Biology
The biology module of eds-scikit supports data scientists working on biological data. Its main objectives are to:
- Extract meaningful biological parameters from biological raw data for data analysis
- Manage outliers
- Provide data visualization tools
Quick start
This is just a quick overview of what you can do with the biology module.
1. Load your data
First, you need to load your data. As detailed in the dedicated section, eds-scikit is expecting to work with Pandas or Koalas DataFrames.
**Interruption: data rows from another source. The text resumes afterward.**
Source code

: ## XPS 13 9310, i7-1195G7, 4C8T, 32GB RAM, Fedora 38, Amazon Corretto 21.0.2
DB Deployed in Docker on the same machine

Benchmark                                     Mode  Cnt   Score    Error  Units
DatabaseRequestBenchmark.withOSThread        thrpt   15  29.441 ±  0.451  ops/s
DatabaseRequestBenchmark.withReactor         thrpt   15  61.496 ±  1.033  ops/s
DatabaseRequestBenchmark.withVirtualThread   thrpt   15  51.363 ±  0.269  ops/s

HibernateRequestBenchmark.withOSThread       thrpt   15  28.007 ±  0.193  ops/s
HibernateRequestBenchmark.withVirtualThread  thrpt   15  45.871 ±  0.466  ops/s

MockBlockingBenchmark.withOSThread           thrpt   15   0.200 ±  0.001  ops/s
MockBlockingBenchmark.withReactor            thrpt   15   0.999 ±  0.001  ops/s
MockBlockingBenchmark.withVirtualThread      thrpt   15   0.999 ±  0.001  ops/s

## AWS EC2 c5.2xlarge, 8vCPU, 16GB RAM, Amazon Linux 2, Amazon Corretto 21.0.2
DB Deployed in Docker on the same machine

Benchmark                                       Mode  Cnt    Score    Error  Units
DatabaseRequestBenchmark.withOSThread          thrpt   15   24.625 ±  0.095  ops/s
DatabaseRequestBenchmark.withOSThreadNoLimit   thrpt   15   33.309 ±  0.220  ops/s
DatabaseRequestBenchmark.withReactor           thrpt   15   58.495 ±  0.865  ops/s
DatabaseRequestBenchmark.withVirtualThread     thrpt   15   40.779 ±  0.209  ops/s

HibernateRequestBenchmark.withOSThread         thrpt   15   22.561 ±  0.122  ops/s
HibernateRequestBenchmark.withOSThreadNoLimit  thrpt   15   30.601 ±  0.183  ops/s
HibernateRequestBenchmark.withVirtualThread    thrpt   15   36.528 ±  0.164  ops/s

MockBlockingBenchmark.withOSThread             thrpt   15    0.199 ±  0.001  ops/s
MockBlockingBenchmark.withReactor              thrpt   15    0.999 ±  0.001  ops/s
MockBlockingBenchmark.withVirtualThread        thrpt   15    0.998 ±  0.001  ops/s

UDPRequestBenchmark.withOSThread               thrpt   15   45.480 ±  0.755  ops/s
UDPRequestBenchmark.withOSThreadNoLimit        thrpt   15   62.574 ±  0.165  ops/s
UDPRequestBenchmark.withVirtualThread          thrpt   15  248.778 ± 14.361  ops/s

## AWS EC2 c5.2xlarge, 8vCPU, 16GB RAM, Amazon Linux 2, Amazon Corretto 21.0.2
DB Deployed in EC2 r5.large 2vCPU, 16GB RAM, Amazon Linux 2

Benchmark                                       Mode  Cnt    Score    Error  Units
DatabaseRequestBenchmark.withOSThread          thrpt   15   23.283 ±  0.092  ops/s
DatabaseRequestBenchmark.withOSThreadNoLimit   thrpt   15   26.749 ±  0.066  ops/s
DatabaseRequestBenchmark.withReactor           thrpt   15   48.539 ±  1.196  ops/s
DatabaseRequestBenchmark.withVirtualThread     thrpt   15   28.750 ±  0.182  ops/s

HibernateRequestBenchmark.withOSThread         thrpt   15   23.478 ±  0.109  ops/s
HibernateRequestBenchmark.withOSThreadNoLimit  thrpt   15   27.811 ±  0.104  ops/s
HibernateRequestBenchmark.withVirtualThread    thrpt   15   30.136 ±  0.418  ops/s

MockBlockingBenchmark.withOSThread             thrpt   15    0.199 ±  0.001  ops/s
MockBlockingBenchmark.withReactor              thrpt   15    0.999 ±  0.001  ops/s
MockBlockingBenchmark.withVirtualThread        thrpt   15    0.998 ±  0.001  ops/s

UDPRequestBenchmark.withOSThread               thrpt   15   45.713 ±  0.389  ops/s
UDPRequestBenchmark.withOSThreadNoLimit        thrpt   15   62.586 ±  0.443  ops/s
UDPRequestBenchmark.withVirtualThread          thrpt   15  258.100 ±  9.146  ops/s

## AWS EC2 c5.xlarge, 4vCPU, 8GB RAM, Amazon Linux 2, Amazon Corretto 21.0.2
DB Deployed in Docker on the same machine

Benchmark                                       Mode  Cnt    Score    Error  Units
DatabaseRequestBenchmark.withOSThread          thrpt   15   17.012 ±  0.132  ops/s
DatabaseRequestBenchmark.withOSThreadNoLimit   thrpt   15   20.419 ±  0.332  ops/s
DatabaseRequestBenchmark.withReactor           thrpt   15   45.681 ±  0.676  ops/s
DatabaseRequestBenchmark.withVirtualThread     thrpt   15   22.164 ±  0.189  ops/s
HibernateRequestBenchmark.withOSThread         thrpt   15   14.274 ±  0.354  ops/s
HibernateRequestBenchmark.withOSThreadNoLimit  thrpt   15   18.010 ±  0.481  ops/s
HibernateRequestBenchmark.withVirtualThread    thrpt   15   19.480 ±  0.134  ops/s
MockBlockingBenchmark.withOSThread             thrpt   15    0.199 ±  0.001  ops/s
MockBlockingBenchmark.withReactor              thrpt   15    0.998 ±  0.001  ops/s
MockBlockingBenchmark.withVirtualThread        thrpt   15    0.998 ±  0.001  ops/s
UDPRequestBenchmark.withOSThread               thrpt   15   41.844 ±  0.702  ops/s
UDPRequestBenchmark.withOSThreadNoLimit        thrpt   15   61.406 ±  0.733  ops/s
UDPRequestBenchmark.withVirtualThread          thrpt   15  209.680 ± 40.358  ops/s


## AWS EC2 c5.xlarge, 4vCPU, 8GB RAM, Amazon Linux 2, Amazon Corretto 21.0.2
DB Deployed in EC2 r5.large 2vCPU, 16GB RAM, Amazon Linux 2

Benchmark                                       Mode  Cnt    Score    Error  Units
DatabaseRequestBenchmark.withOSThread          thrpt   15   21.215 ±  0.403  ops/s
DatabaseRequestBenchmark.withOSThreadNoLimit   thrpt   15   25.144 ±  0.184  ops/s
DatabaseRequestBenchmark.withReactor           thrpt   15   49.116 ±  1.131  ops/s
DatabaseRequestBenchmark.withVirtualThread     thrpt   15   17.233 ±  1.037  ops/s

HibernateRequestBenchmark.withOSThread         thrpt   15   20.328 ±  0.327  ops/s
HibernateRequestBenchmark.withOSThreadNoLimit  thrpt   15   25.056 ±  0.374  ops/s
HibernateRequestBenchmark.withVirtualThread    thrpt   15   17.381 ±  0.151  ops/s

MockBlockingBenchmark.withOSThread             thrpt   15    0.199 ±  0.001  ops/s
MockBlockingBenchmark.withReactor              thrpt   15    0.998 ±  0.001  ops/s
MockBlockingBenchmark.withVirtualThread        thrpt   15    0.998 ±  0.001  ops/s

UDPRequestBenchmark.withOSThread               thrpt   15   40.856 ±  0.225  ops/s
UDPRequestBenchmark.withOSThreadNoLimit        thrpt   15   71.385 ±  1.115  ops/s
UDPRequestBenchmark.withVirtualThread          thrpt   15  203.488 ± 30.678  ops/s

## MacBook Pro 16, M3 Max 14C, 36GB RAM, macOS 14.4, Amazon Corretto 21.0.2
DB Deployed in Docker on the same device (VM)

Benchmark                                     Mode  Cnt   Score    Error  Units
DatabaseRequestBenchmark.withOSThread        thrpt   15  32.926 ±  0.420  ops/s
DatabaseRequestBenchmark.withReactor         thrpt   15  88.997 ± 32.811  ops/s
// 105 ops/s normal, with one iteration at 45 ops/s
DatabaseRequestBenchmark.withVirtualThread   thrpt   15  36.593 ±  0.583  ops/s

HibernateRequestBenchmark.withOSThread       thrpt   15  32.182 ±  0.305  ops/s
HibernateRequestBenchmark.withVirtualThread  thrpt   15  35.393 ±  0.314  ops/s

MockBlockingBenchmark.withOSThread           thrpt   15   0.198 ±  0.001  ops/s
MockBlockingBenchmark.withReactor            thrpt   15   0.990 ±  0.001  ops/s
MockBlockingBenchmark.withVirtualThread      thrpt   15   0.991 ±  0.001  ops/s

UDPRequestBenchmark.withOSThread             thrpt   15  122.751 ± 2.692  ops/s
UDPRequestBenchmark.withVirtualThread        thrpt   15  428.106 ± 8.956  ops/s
We provide various connectors to facilitate data fetching, namely a Hive connector, a Postgres connector and a Pandas connector.
Big cohort
If your cohort size is big, we highly recommend the Hive connector.
from eds_scikit.io import HiveData
db_name = "cse_xxxxxxx_xxxxxxx" #
tables = [
"care_site",
"concept",
"concept_relationship",
"measurement",
"visit_occurrence",
]
data = HiveData(db_name, tables_to_load=tables) #
from eds_scikit.io import PostgresData
db_name = "cse_xxxxxxx_xxxxxxx"
schema = "my_schema"
user = "my_username"
data = PostgresData(db_name, schema=schema, user=user) #
from eds_scikit.io import PandasData
folder = "my_folder_path"
data = PandasData(folder)
2. Clean the measurements
from eds_scikit.biology import bioclean
bioclean(data, start_date="2020-01-01", end_date="2021-12-31")
data.bioclean.head()
concepts_set | LOINC_concept_code | LOINC_concept_name | AnaBio_concept_code | AnaBio_concept_name | transformed_unit | transformed_value | max_threshold | min_threshold | outlier | value_source_value | unit_source_value |
---|---|---|---|---|---|---|---|---|---|---|---|
EntityA_Blood_Quantitative | 000-0 | EntityA #Bld | A0000 | EntityA_Blood | x10*9/l | 115 | 190 | 0 | False | 115 x10*9/l | x10*9/l |
EntityA_Blood_Quantitative | 000-1 | EntityA_Blood_Vol | A0001 | EntityA_Blood_g/l | x10*9/l | 220 | 190 | 0 | True | 560 g/l | g/l |
EntityB_Blood_Quantitative | 001-0 | EntityB_Blood | B0000 | EntityB_Blood_artery | mmol | 0.45 | 8.548 | 0.542 | True | 0.45 mmol | mmol |
EntityB_Blood_Quantitative | 001-0 | EntityB_Blood | B0001 | EntityB_Blood_vein | mmol | 4.52 | 8.548 | 0.542 | False | 4.52 mmol | mmol |
... | ... | ... | ... | ... | ... | ... | ... | ... | ... | ... | ... |
For more details, have a look on the dedicated section.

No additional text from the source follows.